Burns until finding a place

A fervent devotion to stones is present in the room. Entering “Burns until finding a place,” Ivana Salfity’s exhibition, is like entering the studio of an observer of stones. Each of the works presented, whether a photograph, an object, or a sculpture, brings with it at least one stone.

With attention focused on an overall view, the exhibition presents a formal exploration of sculpture, where stones are treated as volumetric bodies, with geometric shapes, coming together in space, seeking balance, alternating variations of color, shape, and texture.

With attention focused on a closer view, each stone, with its marks, suggests wounds and scars, suggesting what cannot be repaired. I think of the notion of Wut Walanti, which Silvia Rivera Cusicanqui and the sculptor Victor Zapata gather from the Aymara worldview, and which allows us to think of “the irreparable, that which breaks, the broken stone.” Cusicanqui also speaks of the term ch’ixi, which designates a type of gray tone, a color that from a distance appears gray but is formed by points of pure and agonizing color: interwoven white and black spots. It is a gray that distinguishes certain entities, in which the power to cross borders and embody opposing poles resonates: Ivana’s stones have the strength of this gray.

Stone skin 

Each of the stones in this exhibition, even those that appear to be stones but are not, exhibit their history from the surface: in the break they bring, the traces they carry, the scars that cross them. In what way do these stones find a place and balance? Located in totemic stacks, in steps, on a shelf, on supports made with refashioned industrial objects, embedded in brick, in hollows in foam or fine iron feet, wrapped in lycra, the stones compose a certain space of worship, of ritual gathering.

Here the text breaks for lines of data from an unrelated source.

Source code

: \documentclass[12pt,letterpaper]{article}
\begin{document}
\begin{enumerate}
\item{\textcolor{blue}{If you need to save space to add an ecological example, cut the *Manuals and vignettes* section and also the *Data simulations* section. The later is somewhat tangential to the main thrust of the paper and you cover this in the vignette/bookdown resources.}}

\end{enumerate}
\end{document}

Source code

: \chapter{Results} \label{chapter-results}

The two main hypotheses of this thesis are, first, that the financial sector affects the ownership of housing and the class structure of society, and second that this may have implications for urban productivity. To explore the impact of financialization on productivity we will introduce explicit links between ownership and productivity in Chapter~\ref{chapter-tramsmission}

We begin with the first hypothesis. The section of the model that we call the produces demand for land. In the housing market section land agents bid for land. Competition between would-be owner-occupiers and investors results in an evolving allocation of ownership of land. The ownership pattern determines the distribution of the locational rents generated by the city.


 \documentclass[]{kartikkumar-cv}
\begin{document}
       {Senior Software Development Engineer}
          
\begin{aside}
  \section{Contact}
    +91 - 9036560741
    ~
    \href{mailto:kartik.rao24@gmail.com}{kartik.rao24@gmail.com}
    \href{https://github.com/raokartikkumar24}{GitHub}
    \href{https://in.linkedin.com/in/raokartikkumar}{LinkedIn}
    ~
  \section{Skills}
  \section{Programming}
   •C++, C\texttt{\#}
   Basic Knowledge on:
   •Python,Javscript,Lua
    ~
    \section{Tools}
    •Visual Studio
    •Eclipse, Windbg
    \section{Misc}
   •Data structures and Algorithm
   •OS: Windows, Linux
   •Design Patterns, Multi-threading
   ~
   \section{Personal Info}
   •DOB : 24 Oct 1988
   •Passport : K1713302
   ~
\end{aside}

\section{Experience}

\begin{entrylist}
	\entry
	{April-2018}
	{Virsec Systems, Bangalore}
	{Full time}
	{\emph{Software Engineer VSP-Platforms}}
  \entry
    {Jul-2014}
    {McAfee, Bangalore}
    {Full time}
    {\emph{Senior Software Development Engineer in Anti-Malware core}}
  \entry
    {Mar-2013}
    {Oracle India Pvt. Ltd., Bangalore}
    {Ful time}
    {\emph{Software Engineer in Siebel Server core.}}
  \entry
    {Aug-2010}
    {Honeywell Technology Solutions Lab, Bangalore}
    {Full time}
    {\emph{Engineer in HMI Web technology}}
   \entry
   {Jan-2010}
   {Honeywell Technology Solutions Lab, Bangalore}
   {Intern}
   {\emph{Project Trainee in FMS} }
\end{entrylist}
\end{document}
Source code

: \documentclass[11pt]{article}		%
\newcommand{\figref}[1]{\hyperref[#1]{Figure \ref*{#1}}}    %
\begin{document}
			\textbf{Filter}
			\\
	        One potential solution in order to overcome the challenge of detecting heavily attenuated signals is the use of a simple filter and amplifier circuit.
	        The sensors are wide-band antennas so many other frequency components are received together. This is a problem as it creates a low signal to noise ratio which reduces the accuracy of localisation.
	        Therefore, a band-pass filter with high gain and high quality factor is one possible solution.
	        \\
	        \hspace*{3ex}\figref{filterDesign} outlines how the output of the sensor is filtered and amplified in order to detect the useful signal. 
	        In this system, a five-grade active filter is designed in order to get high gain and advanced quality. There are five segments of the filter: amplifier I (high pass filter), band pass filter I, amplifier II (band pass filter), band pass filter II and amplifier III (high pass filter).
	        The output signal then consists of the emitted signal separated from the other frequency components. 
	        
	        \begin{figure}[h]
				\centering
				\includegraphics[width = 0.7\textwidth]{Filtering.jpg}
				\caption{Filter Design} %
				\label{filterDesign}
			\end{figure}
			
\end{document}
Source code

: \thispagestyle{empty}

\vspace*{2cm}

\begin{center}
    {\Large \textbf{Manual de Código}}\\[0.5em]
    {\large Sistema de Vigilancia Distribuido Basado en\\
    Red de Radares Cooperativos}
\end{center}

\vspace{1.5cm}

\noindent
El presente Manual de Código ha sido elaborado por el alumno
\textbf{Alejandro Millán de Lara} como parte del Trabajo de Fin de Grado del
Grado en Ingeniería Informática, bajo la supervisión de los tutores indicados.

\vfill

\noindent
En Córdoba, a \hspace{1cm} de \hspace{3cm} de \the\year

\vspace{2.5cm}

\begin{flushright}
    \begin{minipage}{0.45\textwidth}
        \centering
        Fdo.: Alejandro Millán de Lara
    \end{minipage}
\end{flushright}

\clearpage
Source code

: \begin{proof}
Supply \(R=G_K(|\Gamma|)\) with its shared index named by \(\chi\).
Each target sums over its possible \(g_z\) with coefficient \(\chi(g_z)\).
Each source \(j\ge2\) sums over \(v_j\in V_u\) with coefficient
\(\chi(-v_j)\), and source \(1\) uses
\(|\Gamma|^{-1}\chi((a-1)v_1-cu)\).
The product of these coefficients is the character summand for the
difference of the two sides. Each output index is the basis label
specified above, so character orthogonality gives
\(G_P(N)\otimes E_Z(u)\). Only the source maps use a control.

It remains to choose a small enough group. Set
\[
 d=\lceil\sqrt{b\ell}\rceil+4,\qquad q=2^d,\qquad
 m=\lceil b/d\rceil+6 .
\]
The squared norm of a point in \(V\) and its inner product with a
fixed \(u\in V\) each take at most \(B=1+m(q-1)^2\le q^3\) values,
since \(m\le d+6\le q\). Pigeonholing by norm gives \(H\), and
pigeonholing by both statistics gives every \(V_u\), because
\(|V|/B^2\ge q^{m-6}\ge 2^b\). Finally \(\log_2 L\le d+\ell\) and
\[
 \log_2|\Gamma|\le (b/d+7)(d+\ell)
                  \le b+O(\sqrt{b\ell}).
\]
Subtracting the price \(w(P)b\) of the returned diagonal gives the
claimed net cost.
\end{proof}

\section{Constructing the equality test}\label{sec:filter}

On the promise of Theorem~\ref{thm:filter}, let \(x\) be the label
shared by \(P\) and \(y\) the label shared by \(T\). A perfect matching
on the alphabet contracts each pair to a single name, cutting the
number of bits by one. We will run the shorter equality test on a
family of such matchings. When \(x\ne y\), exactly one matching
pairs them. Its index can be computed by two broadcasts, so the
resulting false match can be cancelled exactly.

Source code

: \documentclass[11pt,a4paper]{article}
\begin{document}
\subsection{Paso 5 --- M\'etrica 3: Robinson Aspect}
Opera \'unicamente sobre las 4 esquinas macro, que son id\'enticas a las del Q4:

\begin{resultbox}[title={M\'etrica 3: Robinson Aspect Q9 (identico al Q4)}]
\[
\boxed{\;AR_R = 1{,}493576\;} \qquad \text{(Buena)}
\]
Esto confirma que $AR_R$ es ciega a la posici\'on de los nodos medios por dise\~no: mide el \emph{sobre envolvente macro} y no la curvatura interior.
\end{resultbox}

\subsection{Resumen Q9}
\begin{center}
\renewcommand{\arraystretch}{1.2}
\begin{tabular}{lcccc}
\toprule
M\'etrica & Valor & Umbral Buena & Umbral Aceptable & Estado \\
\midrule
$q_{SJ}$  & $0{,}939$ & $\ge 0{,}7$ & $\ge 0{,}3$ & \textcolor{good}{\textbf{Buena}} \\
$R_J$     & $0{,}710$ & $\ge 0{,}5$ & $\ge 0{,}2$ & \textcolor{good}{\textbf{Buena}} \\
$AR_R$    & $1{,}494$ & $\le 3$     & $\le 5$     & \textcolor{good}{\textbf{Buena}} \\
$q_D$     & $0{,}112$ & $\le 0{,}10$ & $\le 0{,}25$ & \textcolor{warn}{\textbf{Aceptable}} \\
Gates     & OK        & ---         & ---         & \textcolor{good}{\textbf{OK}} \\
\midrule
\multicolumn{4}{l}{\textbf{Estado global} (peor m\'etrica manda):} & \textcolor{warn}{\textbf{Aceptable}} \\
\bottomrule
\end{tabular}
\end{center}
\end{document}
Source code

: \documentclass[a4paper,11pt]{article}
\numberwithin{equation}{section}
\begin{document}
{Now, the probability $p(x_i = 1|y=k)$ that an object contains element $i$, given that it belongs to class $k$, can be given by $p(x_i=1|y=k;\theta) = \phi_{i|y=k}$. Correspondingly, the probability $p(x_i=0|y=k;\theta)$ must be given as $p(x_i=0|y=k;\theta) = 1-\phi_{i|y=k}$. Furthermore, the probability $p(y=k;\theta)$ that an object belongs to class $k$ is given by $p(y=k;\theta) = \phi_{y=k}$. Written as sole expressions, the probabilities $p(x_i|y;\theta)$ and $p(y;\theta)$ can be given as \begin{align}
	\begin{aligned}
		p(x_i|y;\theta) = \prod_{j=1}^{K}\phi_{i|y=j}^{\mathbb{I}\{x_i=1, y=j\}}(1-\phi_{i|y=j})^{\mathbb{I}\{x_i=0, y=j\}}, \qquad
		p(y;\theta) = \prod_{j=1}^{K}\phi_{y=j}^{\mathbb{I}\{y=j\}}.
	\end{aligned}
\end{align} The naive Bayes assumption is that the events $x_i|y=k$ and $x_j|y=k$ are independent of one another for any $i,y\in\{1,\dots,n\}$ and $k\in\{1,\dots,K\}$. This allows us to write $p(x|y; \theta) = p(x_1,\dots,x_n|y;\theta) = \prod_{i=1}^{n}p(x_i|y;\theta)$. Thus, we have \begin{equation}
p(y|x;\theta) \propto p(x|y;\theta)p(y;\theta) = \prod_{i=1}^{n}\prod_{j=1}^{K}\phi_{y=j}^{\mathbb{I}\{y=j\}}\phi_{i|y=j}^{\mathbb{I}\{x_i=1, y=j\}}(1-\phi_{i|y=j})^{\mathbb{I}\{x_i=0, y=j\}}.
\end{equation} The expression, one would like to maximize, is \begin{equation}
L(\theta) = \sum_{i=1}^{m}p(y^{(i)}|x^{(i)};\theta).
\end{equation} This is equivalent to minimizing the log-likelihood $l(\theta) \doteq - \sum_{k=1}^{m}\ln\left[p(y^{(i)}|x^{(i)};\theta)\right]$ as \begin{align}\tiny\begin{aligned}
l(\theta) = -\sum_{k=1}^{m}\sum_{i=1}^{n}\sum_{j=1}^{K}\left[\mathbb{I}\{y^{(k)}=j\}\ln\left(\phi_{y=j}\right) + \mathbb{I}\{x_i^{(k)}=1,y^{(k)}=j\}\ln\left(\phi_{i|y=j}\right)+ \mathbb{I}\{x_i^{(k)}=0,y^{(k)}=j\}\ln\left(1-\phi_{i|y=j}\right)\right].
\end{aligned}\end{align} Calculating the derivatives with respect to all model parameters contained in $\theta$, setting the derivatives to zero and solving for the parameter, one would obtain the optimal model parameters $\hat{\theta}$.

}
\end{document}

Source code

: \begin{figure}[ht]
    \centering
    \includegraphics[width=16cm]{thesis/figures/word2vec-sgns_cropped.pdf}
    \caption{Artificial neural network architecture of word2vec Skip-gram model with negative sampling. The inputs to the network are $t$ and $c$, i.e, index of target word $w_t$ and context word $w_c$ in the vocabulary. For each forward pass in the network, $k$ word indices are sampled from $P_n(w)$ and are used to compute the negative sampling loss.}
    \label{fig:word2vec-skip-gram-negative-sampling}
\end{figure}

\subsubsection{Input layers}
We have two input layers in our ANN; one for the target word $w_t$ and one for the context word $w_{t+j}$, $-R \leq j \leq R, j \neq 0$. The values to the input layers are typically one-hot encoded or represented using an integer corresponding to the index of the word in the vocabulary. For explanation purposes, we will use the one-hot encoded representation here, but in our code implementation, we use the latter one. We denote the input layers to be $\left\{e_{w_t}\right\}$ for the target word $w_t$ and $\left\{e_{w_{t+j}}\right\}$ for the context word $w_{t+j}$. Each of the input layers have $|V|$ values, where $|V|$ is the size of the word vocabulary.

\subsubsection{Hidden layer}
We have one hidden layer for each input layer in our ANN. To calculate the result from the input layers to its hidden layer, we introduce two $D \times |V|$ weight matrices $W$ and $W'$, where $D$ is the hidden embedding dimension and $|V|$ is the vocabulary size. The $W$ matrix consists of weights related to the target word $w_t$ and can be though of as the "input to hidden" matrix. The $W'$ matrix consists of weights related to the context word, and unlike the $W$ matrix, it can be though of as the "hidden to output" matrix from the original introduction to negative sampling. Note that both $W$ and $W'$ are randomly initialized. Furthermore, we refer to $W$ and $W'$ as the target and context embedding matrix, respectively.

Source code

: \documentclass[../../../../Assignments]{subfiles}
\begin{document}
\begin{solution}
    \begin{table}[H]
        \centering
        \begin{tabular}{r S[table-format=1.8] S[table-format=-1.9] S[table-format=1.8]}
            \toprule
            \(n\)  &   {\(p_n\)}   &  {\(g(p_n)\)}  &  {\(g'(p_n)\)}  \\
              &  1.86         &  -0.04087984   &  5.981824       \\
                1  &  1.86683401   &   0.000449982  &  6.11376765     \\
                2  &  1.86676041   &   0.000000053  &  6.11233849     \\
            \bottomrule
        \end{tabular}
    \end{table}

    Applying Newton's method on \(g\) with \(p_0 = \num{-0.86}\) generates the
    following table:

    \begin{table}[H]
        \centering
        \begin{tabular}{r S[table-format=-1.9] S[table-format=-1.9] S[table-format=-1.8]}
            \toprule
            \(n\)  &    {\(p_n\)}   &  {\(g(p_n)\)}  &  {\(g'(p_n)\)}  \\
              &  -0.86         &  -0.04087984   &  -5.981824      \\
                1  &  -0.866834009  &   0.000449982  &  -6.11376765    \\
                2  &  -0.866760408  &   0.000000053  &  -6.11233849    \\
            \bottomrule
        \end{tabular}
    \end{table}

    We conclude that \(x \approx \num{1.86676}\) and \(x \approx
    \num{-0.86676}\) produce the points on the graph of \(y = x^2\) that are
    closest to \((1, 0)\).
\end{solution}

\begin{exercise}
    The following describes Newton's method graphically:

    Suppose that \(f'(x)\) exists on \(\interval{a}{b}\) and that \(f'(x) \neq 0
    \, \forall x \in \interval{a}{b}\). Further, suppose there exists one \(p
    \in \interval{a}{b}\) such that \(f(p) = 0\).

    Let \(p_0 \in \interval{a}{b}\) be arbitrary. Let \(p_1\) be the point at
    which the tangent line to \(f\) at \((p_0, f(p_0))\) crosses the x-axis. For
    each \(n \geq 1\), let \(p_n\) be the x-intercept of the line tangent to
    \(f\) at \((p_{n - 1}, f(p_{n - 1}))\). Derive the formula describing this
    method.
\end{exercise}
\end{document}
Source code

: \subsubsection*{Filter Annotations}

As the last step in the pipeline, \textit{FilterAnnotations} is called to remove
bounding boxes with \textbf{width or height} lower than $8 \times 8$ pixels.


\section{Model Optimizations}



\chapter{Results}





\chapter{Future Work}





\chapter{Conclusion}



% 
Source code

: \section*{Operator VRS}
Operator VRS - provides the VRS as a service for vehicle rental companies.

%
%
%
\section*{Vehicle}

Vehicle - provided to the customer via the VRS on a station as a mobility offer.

Ivana does not show us precious stones, nor virtuoso photographs or sculptures, but rather exalts the action of collecting and gathering with which she composes that space. With a provocative and obsessive character, she depaysages the stones by decontextualizing them from their usual environment and making them part of her work without a specific selection criterion. Camouflaged bodies, altered functionalities, and non-linear orders coincide in repetition, inducing absurdity. When gathered in the room, the stones emanate a force, barely revealed.

The space 

From the back, a set of three volcanic black stones can move and hold at the same time: supported on thin iron legs, their tips evoke antennas. Objects that look like stones and stones embedded in foam, mattresses or tombs that float lightly elevated from the ground. To one side, 6 photographs show the presence and transformation of stones that were moved from one place to another in Ivana’s workshop, that were used to hold doors or got trapped in a net. On the other side, 72 photographs of stones made of paper and glue, aligned along the room, insistently represent the action of releasing a stone. This photographic performance refers to absurdity and difficulty; it is a sort of inversion of the myth of Sisyphus: instead of carrying the stone, the artist releases it over and over, eternally.

“Burns until finding a place” challenges us, inviting us to seek meanings in that playful space composed of its stones: How can stones, through their shapes and textures, narrate stories? Do their marks and scars show their ability to resist and transform over time? What wounds and breaks do they carry? What can they tell us about ourselves?

Without stones or sediments, there is little or no history to tell.